(Pictures paired with source code)
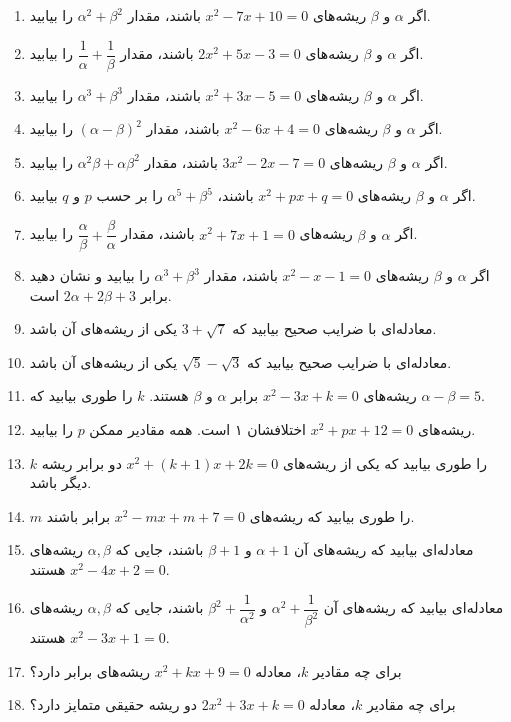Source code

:\documentclass[12pt,a4paper]{article}
\begin{document}
\setcounter{enumi}{90}
\begin{enumerate}
\item اگر $\alpha$ و $\beta$ ریشه‌های $x^2 - 7x + 10 = 0$ باشند، مقدار $\alpha^2 + \beta^2$ را بیابید.
\item اگر $\alpha$ و $\beta$ ریشه‌های $2x^2 + 5x - 3 = 0$ باشند، مقدار $\dfrac{1}{\alpha} + \dfrac{1}{\beta}$ را بیابید.
\item اگر $\alpha$ و $\beta$ ریشه‌های $x^2 + 3x - 5 = 0$ باشند، مقدار $\alpha^3 + \beta^3$ را بیابید.
\item اگر $\alpha$ و $\beta$ ریشه‌های $x^2 - 6x + 4 = 0$ باشند، مقدار $(\alpha - \beta)^2$ را بیابید.
\item اگر $\alpha$ و $\beta$ ریشه‌های $3x^2 - 2x - 7 = 0$ باشند، مقدار $\alpha^2 \beta + \alpha \beta^2$ را بیابید.
\item اگر $\alpha$ و $\beta$ ریشه‌های $x^2 + px + q = 0$ باشند، $\alpha^5 + \beta^5$ را بر حسب $p$ و $q$ بیابید.
\item اگر $\alpha$ و $\beta$ ریشه‌های $x^2 + 7x + 1 = 0$ باشند، مقدار $\dfrac{\alpha}{\beta} + \dfrac{\beta}{\alpha}$ را بیابید.
\item اگر $\alpha$ و $\beta$ ریشه‌های $x^2 - x - 1 = 0$ باشند، مقدار $\alpha^3 + \beta^3$ را بیابید و نشان دهید برابر $2\alpha + 2\beta + 3$ است.
\item معادله‌ای با ضرایب صحیح بیابید که $3 + \sqrt{7}$ یکی از ریشه‌های آن باشد.
\item معادله‌ای با ضرایب صحیح بیابید که $\sqrt{5} - \sqrt{3}$ یکی از ریشه‌های آن باشد.
\item ریشه‌های $x^2 - 3x + k = 0$ برابر $\alpha$ و $\beta$ هستند. $k$ را طوری بیابید که $\alpha - \beta = 5$.
\item ریشه‌های $x^2 + px + 12 = 0$ اختلافشان ۱ است. همه مقادیر ممکن $p$ را بیابید.
\item $k$ را طوری بیابید که یکی از ریشه‌های $x^2 + (k+1)x + 2k = 0$ دو برابر ریشه دیگر باشد.
\item $m$ را طوری بیابید که ریشه‌های $x^2 - mx + m + 7 = 0$ برابر باشند.
\item معادله‌ای بیابید که ریشه‌های آن $\alpha + 1$ و $\beta + 1$ باشند، جایی که $\alpha, \beta$ ریشه‌های $x^2 - 4x + 2 = 0$ هستند.
\item معادله‌ای بیابید که ریشه‌های آن $\alpha^2 + \dfrac{1}{\beta^2}$ و $\beta^2 + \dfrac{1}{\alpha^2}$ باشند، جایی که $\alpha, \beta$ ریشه‌های $x^2 - 3x + 1 = 0$ هستند.
\item برای چه مقادیر $k$، معادله $x^2 + kx + 9 = 0$ ریشه‌های برابر دارد؟
\item برای چه مقادیر $k$، معادله $2x^2 + 3x + k = 0$ دو ریشه حقیقی متمایز دارد؟

\end{enumerate}
\end{document}
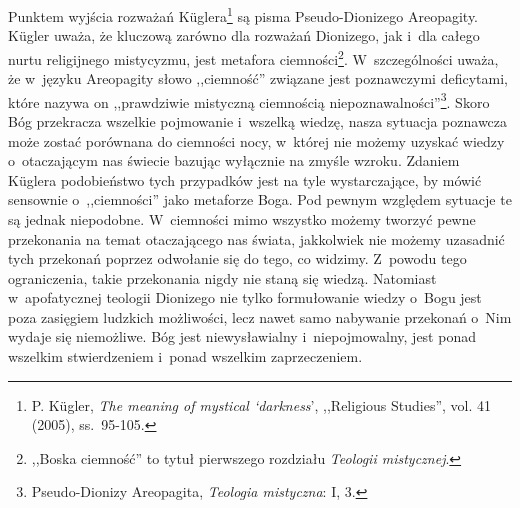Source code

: Punktem wyjścia rozważań Küglera\footnote{P. Kügler, \textit{The meaning of mystical ‘darkness}', ,,Religious Studies'', vol. 41 (2005), ss.~95-105.} są pisma Pseudo-Dionizego Areopagity. Kügler uważa, że kluczową zarówno dla rozważań Dionizego, jak i~dla całego nurtu religijnego mistycyzmu, jest metafora ciemności\footnote{,,Boska ciemność'' to tytuł pierwszego rozdziału \textit{Teologii mistycznej}.}. W~szczególności uważa, że w~języku Areopagity słowo ,,ciemność'' związane jest poznawczymi deficytami, które nazywa on ,,prawdziwie mistyczną ciemnością niepoznawalności''\footnote{Pseudo-Dionizy Areopagita, \textit{Teologia mistyczna}: I, 3.}. Skoro Bóg przekracza wszelkie pojmowanie i~wszelką wiedzę, nasza sytuacja poznawcza może zostać porównana do ciemności nocy, w~której nie możemy uzyskać wiedzy o~otaczającym nas świecie bazując wyłącznie na zmyśle wzroku. Zdaniem Küglera podobieństwo tych przypadków jest na tyle wystarczające, by mówić sensownie o~,,ciemności'' jako metaforze Boga. Pod pewnym względem sytuacje te są jednak niepodobne. W~ciemności mimo wszystko możemy tworzyć pewne przekonania na temat otaczającego nas świata, jakkolwiek nie możemy uzasadnić tych przekonań poprzez odwołanie się do tego, co widzimy. Z~powodu tego ograniczenia, takie przekonania nigdy nie staną się wiedzą. Natomiast w~apofatycznej teologii Dionizego nie tylko formułowanie wiedzy o~Bogu jest poza zasięgiem ludzkich możliwości, lecz nawet samo nabywanie przekonań o~Nim wydaje się niemożliwe. Bóg jest niewysławialny i~niepojmowalny, jest ponad wszelkim stwierdzeniem i~ponad wszelkim zaprzeczeniem.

*Requirement*
Note how many lines in the data above contain "طوری", then state that number alone.

*Answer to the problem*
3